ASSIGNMENT —
A faithful transcription of all the data, images excluded, is the required answer.

+===+

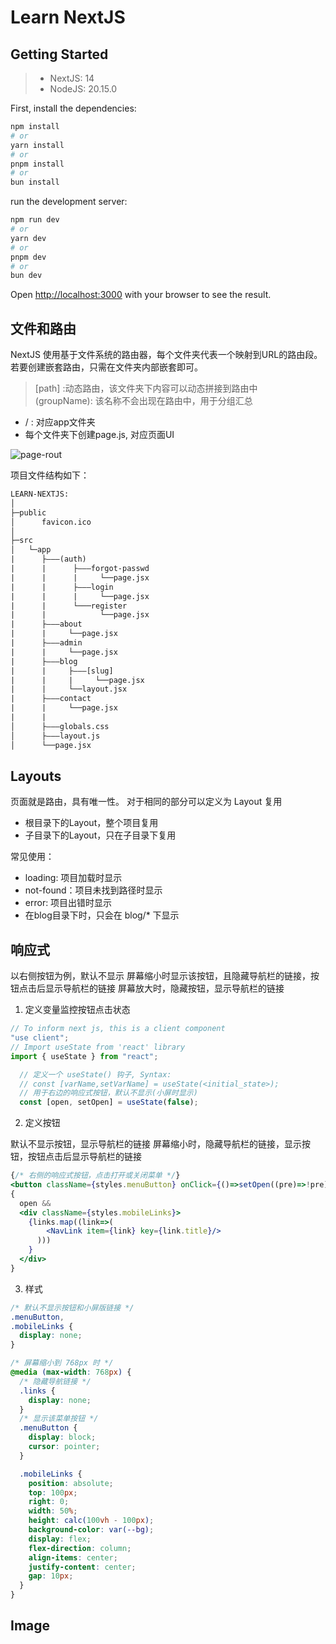 # Learn NextJS

## Getting Started

>- NextJS: 14
>- NodeJS: 20.15.0

First, install the dependencies:

```bash
npm install
# or
yarn install
# or
pnpm install
# or
bun install
```

run the development server:

```bash
npm run dev
# or
yarn dev
# or
pnpm dev
# or
bun dev
```

Open [http://localhost:3000](http://localhost:3000) with your browser to see the result.

## 文件和路由

NextJS 使用基于文件系统的路由器，每个文件夹代表一个映射到URL的路由段。
若要创建嵌套路由，只需在文件夹内部嵌套即可。

>\[path\] :动态路由，该文件夹下内容可以动态拼接到路由中 </br>
> (groupName): 该名称不会出现在路由中，用于分组汇总 </br>

- / : 对应app文件夹
- 每个文件夹下创建page.js, 对应页面UI

![page-rout](https://image.fu-jw.com/img/2024/06/26/667bf0fa833e6.webp)

项目文件结构如下：

```txt
LEARN-NEXTJS:
│              
├─public
│      favicon.ico
│      
├─src
│   └─app
|      ├———(auth)
|      |      ├———forgot-passwd
|      |      |     └──page.jsx
|      |      ├———login
|      |      |     └──page.jsx
|      |      └───register
|      |            └──page.jsx
|      ├———about
|      |     └──page.jsx
|      ├———admin
|      |     └──page.jsx
|      ├———blog
|      |     ├———[slug]
|      |     |     └──page.jsx
|      |     └──layout.jsx
|      ├———contact
|      |     └──page.jsx
|      |
│      ├———globals.css
│      ├———layout.js
│      └──page.jsx

```

## Layouts

页面就是路由，具有唯一性。
对于相同的部分可以定义为 Layout 复用

- 根目录下的Layout，整个项目复用
- 子目录下的Layout，只在子目录下复用

常见使用：

- loading: 项目加载时显示
- not-found：项目未找到路径时显示
- error: 项目出错时显示
- 在blog目录下时，只会在 blog/* 下显示

## 响应式

以右侧按钮为例，默认不显示
屏幕缩小时显示该按钮，且隐藏导航栏的链接，按钮点击后显示导航栏的链接
屏幕放大时，隐藏按钮，显示导航栏的链接

1. 定义变量监控按钮点击状态

```jsx
// To inform next js, this is a client component 
"use client"; 
// Import useState from 'react' library 
import { useState } from "react"; 

  // 定义一个 useState() 钩子, Syntax:
  // const [varName,setVarName] = useState(<initial_state>);
  // 用于右边的响应式按钮，默认不显示(小屏时显示)
  const [open, setOpen] = useState(false);
```

2. 定义按钮

默认不显示按钮，显示导航栏的链接
屏幕缩小时，隐藏导航栏的链接，显示按钮，按钮点击后显示导航栏的链接

```jsx
{/* 右侧的响应式按钮，点击打开或关闭菜单 */}
<button className={styles.menuButton} onClick={()=>setOpen((pre)=>!pre)}>Menu</button>
{
  open && 
  <div className={styles.mobileLinks}>
    {links.map((link=>(
        <NavLink item={link} key={link.title}/>
      )))
    }
  </div>
}
```

3. 样式

```css
/* 默认不显示按钮和小屏版链接 */
.menuButton,
.mobileLinks {
  display: none;
}

/* 屏幕缩小到 768px 时 */
@media (max-width: 768px) {
  /* 隐藏导航链接 */
  .links {
    display: none;
  }
  /* 显示该菜单按钮 */
  .menuButton {
    display: block;
    cursor: pointer;
  }

  .mobileLinks {
    position: absolute;
    top: 100px;
    right: 0;
    width: 50%;
    height: calc(100vh - 100px);
    background-color: var(--bg);
    display: flex;
    flex-direction: column;
    align-items: center;
    justify-content: center;
    gap: 10px;
  }
}
```

## Image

+===+

SOLVED PROBLEM —
 # Learn NextJS

## Getting Started

>- NextJS: 14
>- NodeJS: 20.15.0

First, install the dependencies:

```bash
npm install
# or
yarn install
# or
pnpm install
# or
bun install
```

run the development server:

```bash
npm run dev
# or
yarn dev
# or
pnpm dev
# or
bun dev
```

Open [http://localhost:3000](http://localhost:3000) with your browser to see the result.

## 文件和路由

NextJS 使用基于文件系统的路由器，每个文件夹代表一个映射到URL的路由段。
若要创建嵌套路由，只需在文件夹内部嵌套即可。

>\[path\] :动态路由，该文件夹下内容可以动态拼接到路由中 </br>
> (groupName): 该名称不会出现在路由中，用于分组汇总 </br>

- / : 对应app文件夹
- 每个文件夹下创建page.js, 对应页面UI

![page-rout](https://image.fu-jw.com/img/2024/06/26/667bf0fa833e6.webp)

项目文件结构如下：

```txt
LEARN-NEXTJS:
│              
├─public
│      favicon.ico
│      
├─src
│   └─app
|      ├———(auth)
|      |      ├———forgot-passwd
|      |      |     └──page.jsx
|      |      ├———login
|      |      |     └──page.jsx
|      |      └───register
|      |            └──page.jsx
|      ├———about
|      |     └──page.jsx
|      ├———admin
|      |     └──page.jsx
|      ├———blog
|      |     ├———[slug]
|      |     |     └──page.jsx
|      |     └──layout.jsx
|      ├———contact
|      |     └──page.jsx
|      |
│      ├———globals.css
│      ├———layout.js
│      └──page.jsx

```

## Layouts

页面就是路由，具有唯一性。
对于相同的部分可以定义为 Layout 复用

- 根目录下的Layout，整个项目复用
- 子目录下的Layout，只在子目录下复用

常见使用：

- loading: 项目加载时显示
- not-found：项目未找到路径时显示
- error: 项目出错时显示
- 在blog目录下时，只会在 blog/* 下显示

## 响应式

以右侧按钮为例，默认不显示
屏幕缩小时显示该按钮，且隐藏导航栏的链接，按钮点击后显示导航栏的链接
屏幕放大时，隐藏按钮，显示导航栏的链接

1. 定义变量监控按钮点击状态

```jsx
// To inform next js, this is a client component 
"use client"; 
// Import useState from 'react' library 
import { useState } from "react"; 

  // 定义一个 useState() 钩子, Syntax:
  // const [varName,setVarName] = useState(<initial_state>);
  // 用于右边的响应式按钮，默认不显示(小屏时显示)
  const [open, setOpen] = useState(false);
```

2. 定义按钮

默认不显示按钮，显示导航栏的链接
屏幕缩小时，隐藏导航栏的链接，显示按钮，按钮点击后显示导航栏的链接

```jsx
{/* 右侧的响应式按钮，点击打开或关闭菜单 */}
<button className={styles.menuButton} onClick={()=>setOpen((pre)=>!pre)}>Menu</button>
{
  open && 
  <div className={styles.mobileLinks}>
    {links.map((link=>(
        <NavLink item={link} key={link.title}/>
      )))
    }
  </div>
}
```

3. 样式

```css
/* 默认不显示按钮和小屏版链接 */
.menuButton,
.mobileLinks {
  display: none;
}

/* 屏幕缩小到 768px 时 */
@media (max-width: 768px) {
  /* 隐藏导航链接 */
  .links {
    display: none;
  }
  /* 显示该菜单按钮 */
  .menuButton {
    display: block;
    cursor: pointer;
  }

  .mobileLinks {
    position: absolute;
    top: 100px;
    right: 0;
    width: 50%;
    height: calc(100vh - 100px);
    background-color: var(--bg);
    display: flex;
    flex-direction: column;
    align-items: center;
    justify-content: center;
    gap: 10px;
  }
}
```

## Image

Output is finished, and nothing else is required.